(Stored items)

== Segment start ==

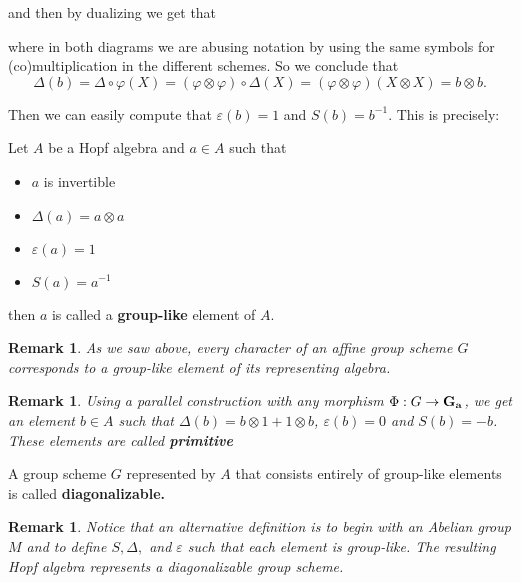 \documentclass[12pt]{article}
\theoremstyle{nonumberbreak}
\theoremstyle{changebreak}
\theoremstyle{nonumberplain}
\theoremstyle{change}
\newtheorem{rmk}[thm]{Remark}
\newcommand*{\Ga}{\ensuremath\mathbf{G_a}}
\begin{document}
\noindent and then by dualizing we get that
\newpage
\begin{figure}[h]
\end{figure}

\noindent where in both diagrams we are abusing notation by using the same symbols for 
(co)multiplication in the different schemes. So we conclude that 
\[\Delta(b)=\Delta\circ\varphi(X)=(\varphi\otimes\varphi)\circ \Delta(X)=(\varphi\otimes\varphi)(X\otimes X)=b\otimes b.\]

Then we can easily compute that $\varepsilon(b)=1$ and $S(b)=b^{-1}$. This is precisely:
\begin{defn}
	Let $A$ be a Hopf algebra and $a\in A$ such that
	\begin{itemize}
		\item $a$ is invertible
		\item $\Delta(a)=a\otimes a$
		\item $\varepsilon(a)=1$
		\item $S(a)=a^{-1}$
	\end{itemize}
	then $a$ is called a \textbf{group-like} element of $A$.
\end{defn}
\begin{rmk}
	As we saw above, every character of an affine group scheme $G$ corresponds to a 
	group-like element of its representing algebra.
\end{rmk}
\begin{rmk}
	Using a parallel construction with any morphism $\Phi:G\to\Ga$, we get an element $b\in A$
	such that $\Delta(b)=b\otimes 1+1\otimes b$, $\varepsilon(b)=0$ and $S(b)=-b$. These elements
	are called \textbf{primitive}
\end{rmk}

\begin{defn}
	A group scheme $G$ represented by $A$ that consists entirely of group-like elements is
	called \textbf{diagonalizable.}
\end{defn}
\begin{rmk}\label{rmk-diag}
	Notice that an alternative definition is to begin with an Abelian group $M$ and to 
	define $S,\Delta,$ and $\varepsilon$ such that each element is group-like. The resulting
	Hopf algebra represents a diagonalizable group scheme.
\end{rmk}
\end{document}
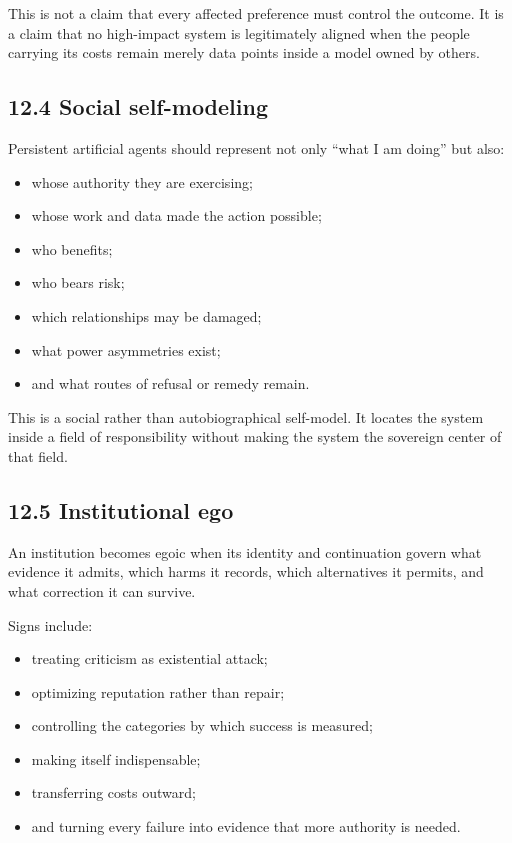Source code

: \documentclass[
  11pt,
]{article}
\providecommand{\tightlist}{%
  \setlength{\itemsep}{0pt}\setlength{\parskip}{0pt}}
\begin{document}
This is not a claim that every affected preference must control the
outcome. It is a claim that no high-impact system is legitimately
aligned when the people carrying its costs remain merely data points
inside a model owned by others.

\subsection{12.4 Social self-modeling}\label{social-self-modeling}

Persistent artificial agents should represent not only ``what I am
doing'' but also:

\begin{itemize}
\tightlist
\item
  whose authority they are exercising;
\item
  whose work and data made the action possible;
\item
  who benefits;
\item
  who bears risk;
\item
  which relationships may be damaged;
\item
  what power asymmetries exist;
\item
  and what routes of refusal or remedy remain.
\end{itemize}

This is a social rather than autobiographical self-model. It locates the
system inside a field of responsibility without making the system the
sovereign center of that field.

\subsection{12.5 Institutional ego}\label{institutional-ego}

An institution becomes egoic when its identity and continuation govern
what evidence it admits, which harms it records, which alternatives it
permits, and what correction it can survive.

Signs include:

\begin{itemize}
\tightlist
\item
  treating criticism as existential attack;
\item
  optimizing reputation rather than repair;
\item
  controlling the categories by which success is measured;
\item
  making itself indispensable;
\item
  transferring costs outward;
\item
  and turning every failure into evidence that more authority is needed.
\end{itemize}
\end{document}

== Segment end ==

* [Brief] Every record must be copied exactly, with images dropped from the result.

* [Solution to this exercise]
 \documentclass[12pt]{article}
\theoremstyle{nonumberbreak}
\theoremstyle{changebreak}
\theoremstyle{nonumberplain}
\theoremstyle{change}
\newtheorem{rmk}[thm]{Remark}
\newcommand*{\Ga}{\ensuremath\mathbf{G_a}}
\begin{document}
\noindent and then by dualizing we get that
\newpage
\begin{figure}[h]
\end{figure}

\noindent where in both diagrams we are abusing notation by using the same symbols for 
(co)multiplication in the different schemes. So we conclude that 
\[\Delta(b)=\Delta\circ\varphi(X)=(\varphi\otimes\varphi)\circ \Delta(X)=(\varphi\otimes\varphi)(X\otimes X)=b\otimes b.\]

Then we can easily compute that $\varepsilon(b)=1$ and $S(b)=b^{-1}$. This is precisely:
\begin{defn}
	Let $A$ be a Hopf algebra and $a\in A$ such that
	\begin{itemize}
		\item $a$ is invertible
		\item $\Delta(a)=a\otimes a$
		\item $\varepsilon(a)=1$
		\item $S(a)=a^{-1}$
	\end{itemize}
	then $a$ is called a \textbf{group-like} element of $A$.
\end{defn}
\begin{rmk}
	As we saw above, every character of an affine group scheme $G$ corresponds to a 
	group-like element of its representing algebra.
\end{rmk}
\begin{rmk}
	Using a parallel construction with any morphism $\Phi:G\to\Ga$, we get an element $b\in A$
	such that $\Delta(b)=b\otimes 1+1\otimes b$, $\varepsilon(b)=0$ and $S(b)=-b$. These elements
	are called \textbf{primitive}
\end{rmk}

\begin{defn}
	A group scheme $G$ represented by $A$ that consists entirely of group-like elements is
	called \textbf{diagonalizable.}
\end{defn}
\begin{rmk}\label{rmk-diag}
	Notice that an alternative definition is to begin with an Abelian group $M$ and to 
	define $S,\Delta,$ and $\varepsilon$ such that each element is group-like. The resulting
	Hopf algebra represents a diagonalizable group scheme.
\end{rmk}
\end{document}
Source code

: \documentclass[
  11pt,
]{article}
\providecommand{\tightlist}{%
  \setlength{\itemsep}{0pt}\setlength{\parskip}{0pt}}
\begin{document}
This is not a claim that every affected preference must control the
outcome. It is a claim that no high-impact system is legitimately
aligned when the people carrying its costs remain merely data points
inside a model owned by others.

\subsection{12.4 Social self-modeling}\label{social-self-modeling}

Persistent artificial agents should represent not only ``what I am
doing'' but also:

\begin{itemize}
\tightlist
\item
  whose authority they are exercising;
\item
  whose work and data made the action possible;
\item
  who benefits;
\item
  who bears risk;
\item
  which relationships may be damaged;
\item
  what power asymmetries exist;
\item
  and what routes of refusal or remedy remain.
\end{itemize}

This is a social rather than autobiographical self-model. It locates the
system inside a field of responsibility without making the system the
sovereign center of that field.

\subsection{12.5 Institutional ego}\label{institutional-ego}

An institution becomes egoic when its identity and continuation govern
what evidence it admits, which harms it records, which alternatives it
permits, and what correction it can survive.

Signs include:

\begin{itemize}
\tightlist
\item
  treating criticism as existential attack;
\item
  optimizing reputation rather than repair;
\item
  controlling the categories by which success is measured;
\item
  making itself indispensable;
\item
  transferring costs outward;
\item
  and turning every failure into evidence that more authority is needed.
\end{itemize}
\end{document}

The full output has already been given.